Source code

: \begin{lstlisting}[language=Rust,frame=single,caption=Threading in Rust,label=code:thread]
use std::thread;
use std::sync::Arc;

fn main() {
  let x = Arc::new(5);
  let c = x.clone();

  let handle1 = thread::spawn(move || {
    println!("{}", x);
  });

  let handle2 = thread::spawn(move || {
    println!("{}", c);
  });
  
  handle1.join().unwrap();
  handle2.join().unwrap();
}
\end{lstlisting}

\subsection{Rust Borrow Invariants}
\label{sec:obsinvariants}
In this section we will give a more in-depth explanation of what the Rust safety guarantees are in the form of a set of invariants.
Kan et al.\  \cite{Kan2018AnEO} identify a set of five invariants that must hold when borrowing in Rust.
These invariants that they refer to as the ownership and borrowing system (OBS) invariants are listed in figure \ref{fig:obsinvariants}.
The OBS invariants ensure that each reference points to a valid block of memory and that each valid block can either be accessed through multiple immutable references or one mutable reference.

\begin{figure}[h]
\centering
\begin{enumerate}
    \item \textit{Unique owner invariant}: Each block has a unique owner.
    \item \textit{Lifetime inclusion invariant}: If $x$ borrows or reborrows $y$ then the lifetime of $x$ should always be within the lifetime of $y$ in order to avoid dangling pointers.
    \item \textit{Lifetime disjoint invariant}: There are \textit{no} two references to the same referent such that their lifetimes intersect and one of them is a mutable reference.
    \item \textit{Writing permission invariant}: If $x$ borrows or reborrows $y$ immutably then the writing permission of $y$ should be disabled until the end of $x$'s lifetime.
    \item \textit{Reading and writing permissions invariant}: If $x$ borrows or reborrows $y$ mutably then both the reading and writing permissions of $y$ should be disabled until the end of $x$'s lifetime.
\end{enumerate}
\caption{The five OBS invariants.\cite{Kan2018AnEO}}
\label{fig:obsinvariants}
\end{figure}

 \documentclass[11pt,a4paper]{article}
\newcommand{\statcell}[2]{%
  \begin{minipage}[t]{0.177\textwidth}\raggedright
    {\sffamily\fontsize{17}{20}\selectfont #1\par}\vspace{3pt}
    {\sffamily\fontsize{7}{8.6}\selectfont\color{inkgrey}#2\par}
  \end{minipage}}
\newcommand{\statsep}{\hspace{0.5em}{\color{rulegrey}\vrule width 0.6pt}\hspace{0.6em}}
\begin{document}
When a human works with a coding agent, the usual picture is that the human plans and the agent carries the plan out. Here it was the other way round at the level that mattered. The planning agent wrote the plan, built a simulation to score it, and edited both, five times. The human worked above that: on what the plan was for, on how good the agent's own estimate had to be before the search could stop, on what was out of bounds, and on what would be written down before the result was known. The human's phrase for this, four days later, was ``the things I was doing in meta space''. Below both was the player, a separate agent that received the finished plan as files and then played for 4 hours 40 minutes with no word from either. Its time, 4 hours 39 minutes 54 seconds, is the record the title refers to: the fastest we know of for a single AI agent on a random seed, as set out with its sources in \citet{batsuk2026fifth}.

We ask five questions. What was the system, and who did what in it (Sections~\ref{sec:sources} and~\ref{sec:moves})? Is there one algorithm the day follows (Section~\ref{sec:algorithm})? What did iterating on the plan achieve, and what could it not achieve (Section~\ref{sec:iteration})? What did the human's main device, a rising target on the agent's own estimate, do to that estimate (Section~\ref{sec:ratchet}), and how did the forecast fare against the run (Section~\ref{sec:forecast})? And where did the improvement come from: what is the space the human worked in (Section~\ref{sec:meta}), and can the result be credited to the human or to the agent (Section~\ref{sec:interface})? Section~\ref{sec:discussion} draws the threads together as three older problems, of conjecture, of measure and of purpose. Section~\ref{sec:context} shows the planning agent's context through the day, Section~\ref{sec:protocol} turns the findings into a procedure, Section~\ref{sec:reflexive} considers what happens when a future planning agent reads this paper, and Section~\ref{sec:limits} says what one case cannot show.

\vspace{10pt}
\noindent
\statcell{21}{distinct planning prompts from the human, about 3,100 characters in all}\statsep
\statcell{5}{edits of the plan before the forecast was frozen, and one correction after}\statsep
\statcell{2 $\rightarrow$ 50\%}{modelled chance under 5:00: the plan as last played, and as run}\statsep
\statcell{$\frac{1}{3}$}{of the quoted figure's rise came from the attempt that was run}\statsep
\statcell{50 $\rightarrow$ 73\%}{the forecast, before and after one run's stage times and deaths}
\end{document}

_Activity_.
Reply with nothing but the number of lines in the data that include the word "unwrap".

_Solution below_.
2